Subsequent to pre-RC assembly, replication initiation is promoted by the action of S-CDK (S-phase CDK) and a second protein kinase, DDK (Cdc7-Dbf4) [1,2]. Identification of S-CDK and DDK substrates is key to understanding how replication initiation is regulated. S-CDK substrates are abundant in yeast but two essential proteins, Sld2 and Sld3, have been shown to comprise the minimal set required for replication initiation [21,22]. Phosphorylation of Sld3 by S-CDK on Thr600 and Ser622 is essential for cell viability, substituting these two residues with non-phosphorylatable alanine residues blocks entry into S-phase. The effect of the phosphorylation of Sld3 is to generate a binding site from another essential replication factor, Dpb11 (equivalent to TOPBP1 in human cells). The Dpb11 protein possesses four BRCT domains that act in pairs to bind to phosphopeptides [23] and it is the N-terminal pair that is responsible for binding to phosphorylated Sld3 (Figure 1) [21,22]. The importance of Thr600 and Ser622 phosphorylation in mediating Dpb11 binding is shown by the fact that fusion of non-phosphorylatable Sld3 to Dpb11 produces a protein that is able to rescue loss-of-function mutations in both genes and partially bypass the requirement for S-CDK activity to initiate S-phase [22]. Note that Sld3 also associates with another essential replication factor, Cdc45, which is likely to be recruited to the pre-RC via its interactions with MCM (Figure 1). Interestingly, a mutant form of Cdc45 (the Cdc45-JET protein) can also partially bypass the requirement for S-CDK, probably by promoting tighter Sld3–Dpb11 interactions [21].

The second essential S-CDK substrate in yeast is Sld2 (equivalent to RecQL4 in human cells). This protein is phosphorylated on multiple sites by S-CDK, but Thr84 phosphorylation is crucial for Sld2 function [24]. The effect of Thr84 phosphorylation is also to create a binding site for Dpb11, this time via the C-terminal Dpb11 BRCT domains (Figure 1). By combining a mutant form of the Sld2 protein in which Thr84 is substituted with an aspartate residue to mimic phosphorylation with the Sld3–Dpb11 fusion protein described above, it is possible to completely bypass the requirement for S-CDK in replication initiation [22]. Similar results were seen when the phosphomimicking Sld2 mutant was combined with cells expressing the Cdc45-JET protein and overproducing Dpb11 [21].

Dpb11, therefore, bridges phosphorylated Sld2 and Sld3, but to what end? Although yet to be described in detail, Sld2 is reportedly [25] part of a complex (termed the pre-loading complex or pre-LC) which includes Dpb11, the leading strand polymerase Polε and the subject of the present review, GINS, suggesting perhaps that the function of Dpb11 in bridging Cdc45–Sld3 with Sld2 is to recruit the pre-LC components to the origin to activate the MCM helicase (Figure 1).
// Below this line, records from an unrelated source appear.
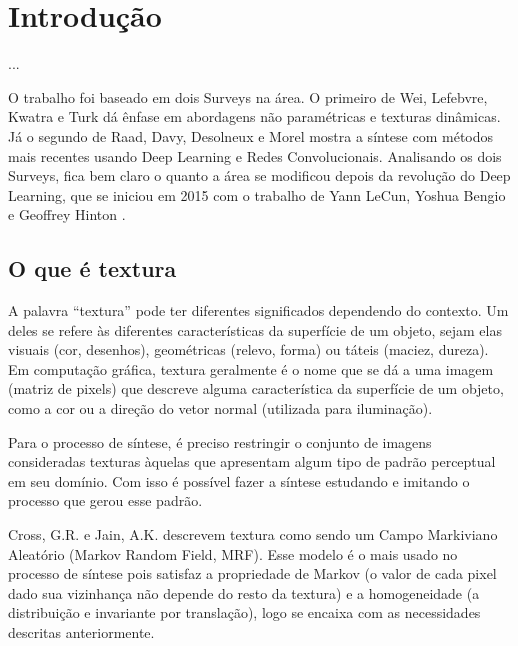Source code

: \chapter{Introdução}


...





O trabalho foi baseado em dois Surveys
na área. O primeiro de Wei, Lefebvre, Kwatra
e Turk \cite{Wei2009} dá ênfase em
abordagens não paramétricas e texturas
dinâmicas. Já o segundo de Raad, Davy, 
Desolneux e Morel \cite{Raad2018} mostra
a síntese com métodos mais recentes
usando Deep Learning e Redes Convolucionais.
Analisando os dois Surveys, fica bem claro o 
quanto a área se modificou depois da
revolução do Deep Learning, que se iniciou
em 2015 com o trabalho de Yann LeCun, 
Yoshua Bengio e Geoffrey Hinton \cite{LeCun2015}.

\section{O que é textura}



A palavra ``textura'' pode ter diferentes significados
dependendo do contexto.
Um deles se refere às
diferentes características da superfície de um objeto,
sejam elas visuais (cor, desenhos), geométricas (relevo,
forma) ou táteis (maciez, dureza). 
Em computação gráfica, textura geralmente é
o nome que se dá a uma imagem (matriz de pixels)
que descreve alguma
característica da superfície de um objeto,
como a cor ou a direção do vetor normal (utilizada
para iluminação).


Para o processo de síntese, é preciso restringir o
conjunto de imagens consideradas texturas àquelas
que apresentam algum tipo de padrão perceptual
em seu domínio. Com isso é possível fazer a síntese
estudando e imitando o processo que gerou esse padrão.


Cross, G.R. e Jain, A.K. \cite{Cross1983} descrevem
textura como sendo um Campo Markiviano Aleatório
(Markov Random Field, MRF). Esse modelo é o mais
usado no processo de síntese pois satisfaz a propriedade
de Markov (o valor de cada pixel dado sua vizinhança não
depende do resto da textura) e a homogeneidade (a
distribuição e invariante por translação), logo
se encaixa com as necessidades descritas anteriormente.



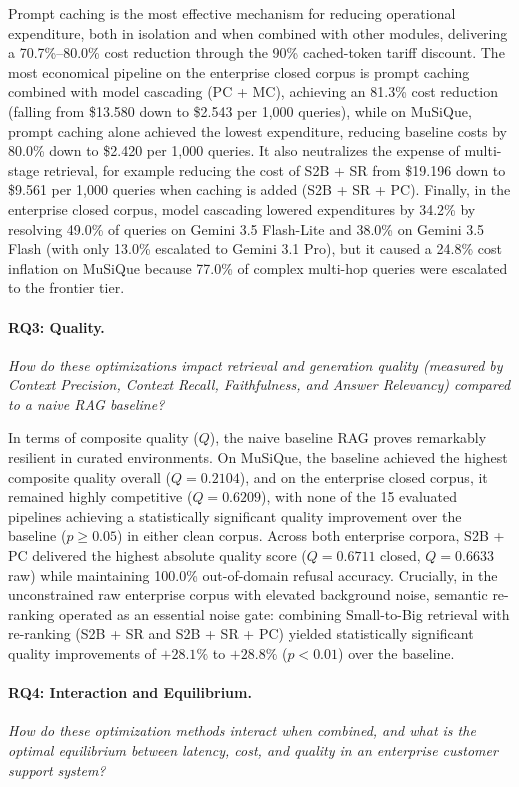Prompt caching is the most effective mechanism for reducing operational expenditure, both in isolation and when combined with other modules, delivering a 70.7\%--80.0\% cost reduction through the 90\% cached-token tariff discount. The most economical pipeline on the enterprise closed corpus is prompt caching combined with model cascading (PC + MC), achieving an 81.3\% cost reduction (falling from \$13.580 down to \$2.543 per 1,000 queries), while on MuSiQue, prompt caching alone achieved the lowest expenditure, reducing baseline costs by 80.0\% down to \$2.420 per 1,000 queries. It also neutralizes the expense of multi-stage retrieval, for example reducing the cost of S2B + SR from \$19.196 down to \$9.561 per 1,000 queries when caching is added (S2B + SR + PC). Finally, in the enterprise closed corpus, model cascading lowered expenditures by 34.2\% by resolving 49.0\% of queries on Gemini 3.5 Flash-Lite and 38.0\% on Gemini 3.5 Flash (with only 13.0\% escalated to Gemini 3.1 Pro), but it caused a 24.8\% cost inflation on MuSiQue because 77.0\% of complex multi-hop queries were escalated to the frontier tier.

\paragraph{RQ3: Quality.} \textit{How do these optimizations impact retrieval and generation quality (measured by Context Precision, Context Recall, Faithfulness, and Answer Relevancy) compared to a naive RAG baseline?}

In terms of composite quality ($Q$), the naive baseline RAG proves remarkably resilient in curated environments. On MuSiQue, the baseline achieved the highest composite quality overall ($Q = 0.2104$), and on the enterprise closed corpus, it remained highly competitive ($Q = 0.6209$), with none of the 15 evaluated pipelines achieving a statistically significant quality improvement over the baseline ($p \ge 0.05$) in either clean corpus. Across both enterprise corpora, S2B + PC delivered the highest absolute quality score ($Q = 0.6711$ closed, $Q = 0.6633$ raw) while maintaining 100.0\% out-of-domain refusal accuracy. Crucially, in the unconstrained raw enterprise corpus with elevated background noise, semantic re-ranking operated as an essential noise gate: combining Small-to-Big retrieval with re-ranking (S2B + SR and S2B + SR + PC) yielded statistically significant quality improvements of $+28.1\%$ to $+28.8\%$ ($p < 0.01$) over the baseline. 

\paragraph{RQ4: Interaction and Equilibrium.} \textit{How do these optimization methods interact when combined, and what is the optimal equilibrium between latency, cost, and quality in an enterprise customer support system?}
The role of GINS in MCM helicase function will be described in detail below.

Once the replisome is activated, the replication forks move off bidirectionally from the origin DNA into the surrounding sequences (Figure 1). ORC remains bound at the origin, apparently intact, at least in yeast cells, whereas MCM, Cdc45, GINS and Polϵ move with the fork [3,5,2628]. The remainder of the factors described above dissociate from the replisome and in some cases are degraded or excluded from the nucleus. Meanwhile, numerous additional protein factors – some essential, some not – are recruited around the Cdc45–MCM–GINS core [29] to form a larger macromolecular assembly known as the RPC (replisome progression complex) [6,7,30]. This is discussed further below.

IDENTIFICATION OF THE GINS COMPLEX

Eukaryotic GINS

Identification of the GINS complex was reported by two groups working with budding yeast, but using very different experimental approaches. As part of their ongoing genetic analysis of the role of Dpb11 in replication initiation, Araki and co-workers [31] isolated mutations that were synthetically lethal in combination with the temperature-sensitive dpb11-1 allele. These fell into a number of distinct complementation groups, including SLD2 and SLD3 described above, and also SLD5 (SLD is an acronym for synthetic lethal with dpb11-1). The SLD5 gene was cloned and shown to encode a protein of 294 amino acids of unknown function. To identify factors that might interact with SLD5, Takayama et al. [5] first isolated temperature-sensitive alleles of SLD5, then screened for multicopy suppressors of one of these, sld5-12, and in this way isolated the PSF1 gene encoding a 208-amino-acid protein. Next, a temperature-sensitive psf1 allele, psf1-1, was generated and another new gene, PSF3, encoding a 194-amino-acid protein, isolated as a multicopy suppressor. Although not isolated in their screens, SLD5 was also shown to rescue psf1-1, albeit weakly.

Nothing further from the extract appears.